Set down all of the records below exactly, please, omitting the images.

### GIVEN RECORDS
########

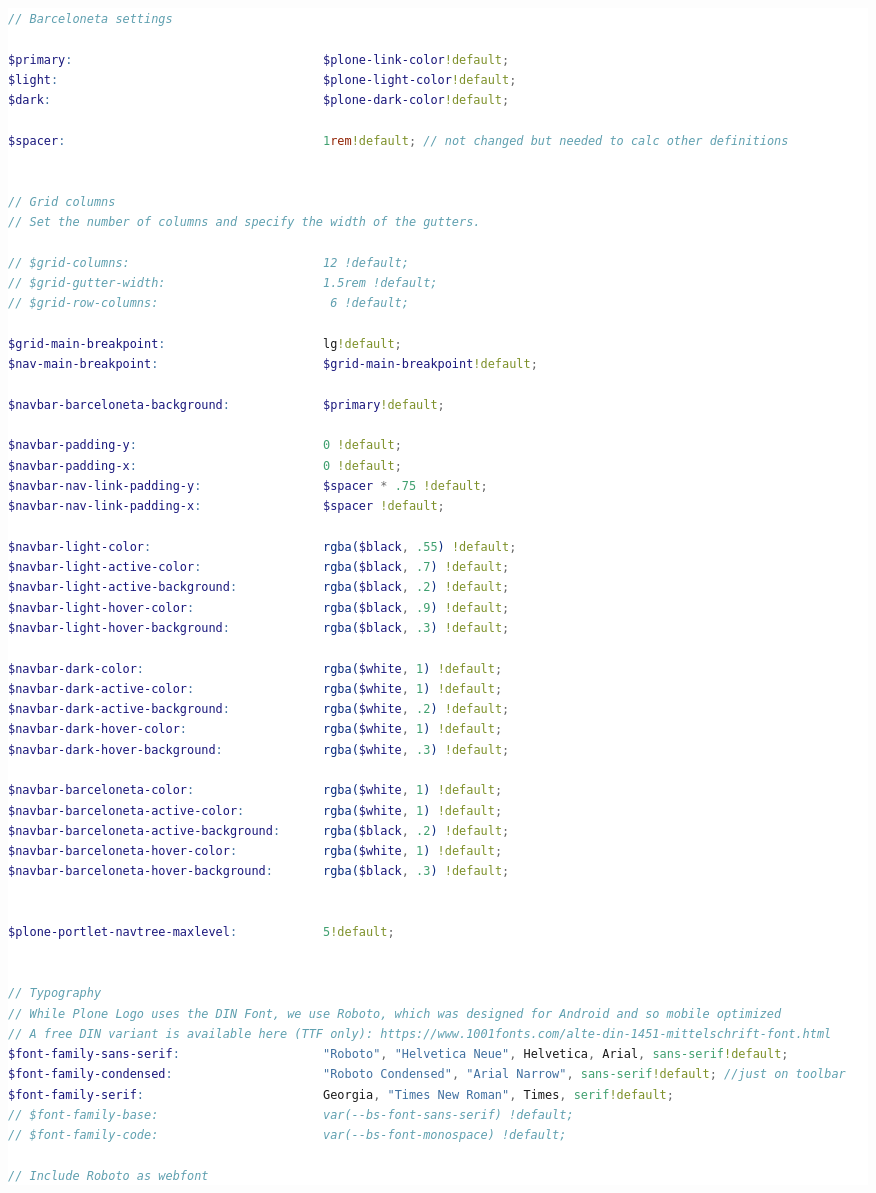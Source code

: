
 ```scss
// Barceloneta settings

$primary:                                   $plone-link-color!default;
$light:                                     $plone-light-color!default;
$dark:                                      $plone-dark-color!default;

$spacer:                                    1rem!default; // not changed but needed to calc other definitions


// Grid columns
// Set the number of columns and specify the width of the gutters.

// $grid-columns:                           12 !default;
// $grid-gutter-width:                      1.5rem !default;
// $grid-row-columns:                        6 !default;

$grid-main-breakpoint:                      lg!default;
$nav-main-breakpoint:                       $grid-main-breakpoint!default;

$navbar-barceloneta-background:             $primary!default;

$navbar-padding-y:                          0 !default;
$navbar-padding-x:                          0 !default;
$navbar-nav-link-padding-y:                 $spacer * .75 !default;
$navbar-nav-link-padding-x:                 $spacer !default;

$navbar-light-color:                        rgba($black, .55) !default;
$navbar-light-active-color:                 rgba($black, .7) !default;
$navbar-light-active-background:            rgba($black, .2) !default;
$navbar-light-hover-color:                  rgba($black, .9) !default;
$navbar-light-hover-background:             rgba($black, .3) !default;

$navbar-dark-color:                         rgba($white, 1) !default;
$navbar-dark-active-color:                  rgba($white, 1) !default;
$navbar-dark-active-background:             rgba($white, .2) !default;
$navbar-dark-hover-color:                   rgba($white, 1) !default;
$navbar-dark-hover-background:              rgba($white, .3) !default;

$navbar-barceloneta-color:                  rgba($white, 1) !default;
$navbar-barceloneta-active-color:           rgba($white, 1) !default;
$navbar-barceloneta-active-background:      rgba($black, .2) !default;
$navbar-barceloneta-hover-color:            rgba($white, 1) !default;
$navbar-barceloneta-hover-background:       rgba($black, .3) !default;


$plone-portlet-navtree-maxlevel:            5!default;


// Typography
// While Plone Logo uses the DIN Font, we use Roboto, which was designed for Android and so mobile optimized
// A free DIN variant is available here (TTF only): https://www.1001fonts.com/alte-din-1451-mittelschrift-font.html
$font-family-sans-serif:                    "Roboto", "Helvetica Neue", Helvetica, Arial, sans-serif!default;
$font-family-condensed:                     "Roboto Condensed", "Arial Narrow", sans-serif!default; //just on toolbar
$font-family-serif:                         Georgia, "Times New Roman", Times, serif!default;
// $font-family-base:                       var(--bs-font-sans-serif) !default;
// $font-family-code:                       var(--bs-font-monospace) !default;

// Include Roboto as webfont
```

########

### EXERCISE OUTPUT
Source code

:
 ```scss
// Barceloneta settings

$primary:                                   $plone-link-color!default;
$light:                                     $plone-light-color!default;
$dark:                                      $plone-dark-color!default;

$spacer:                                    1rem!default; // not changed but needed to calc other definitions


// Grid columns
// Set the number of columns and specify the width of the gutters.

// $grid-columns:                           12 !default;
// $grid-gutter-width:                      1.5rem !default;
// $grid-row-columns:                        6 !default;

$grid-main-breakpoint:                      lg!default;
$nav-main-breakpoint:                       $grid-main-breakpoint!default;

$navbar-barceloneta-background:             $primary!default;

$navbar-padding-y:                          0 !default;
$navbar-padding-x:                          0 !default;
$navbar-nav-link-padding-y:                 $spacer * .75 !default;
$navbar-nav-link-padding-x:                 $spacer !default;

$navbar-light-color:                        rgba($black, .55) !default;
$navbar-light-active-color:                 rgba($black, .7) !default;
$navbar-light-active-background:            rgba($black, .2) !default;
$navbar-light-hover-color:                  rgba($black, .9) !default;
$navbar-light-hover-background:             rgba($black, .3) !default;

$navbar-dark-color:                         rgba($white, 1) !default;
$navbar-dark-active-color:                  rgba($white, 1) !default;
$navbar-dark-active-background:             rgba($white, .2) !default;
$navbar-dark-hover-color:                   rgba($white, 1) !default;
$navbar-dark-hover-background:              rgba($white, .3) !default;

$navbar-barceloneta-color:                  rgba($white, 1) !default;
$navbar-barceloneta-active-color:           rgba($white, 1) !default;
$navbar-barceloneta-active-background:      rgba($black, .2) !default;
$navbar-barceloneta-hover-color:            rgba($white, 1) !default;
$navbar-barceloneta-hover-background:       rgba($black, .3) !default;


$plone-portlet-navtree-maxlevel:            5!default;


// Typography
// While Plone Logo uses the DIN Font, we use Roboto, which was designed for Android and so mobile optimized
// A free DIN variant is available here (TTF only): https://www.1001fonts.com/alte-din-1451-mittelschrift-font.html
$font-family-sans-serif:                    "Roboto", "Helvetica Neue", Helvetica, Arial, sans-serif!default;
$font-family-condensed:                     "Roboto Condensed", "Arial Narrow", sans-serif!default; //just on toolbar
$font-family-serif:                         Georgia, "Times New Roman", Times, serif!default;
// $font-family-base:                       var(--bs-font-sans-serif) !default;
// $font-family-code:                       var(--bs-font-monospace) !default;

// Include Roboto as webfont
```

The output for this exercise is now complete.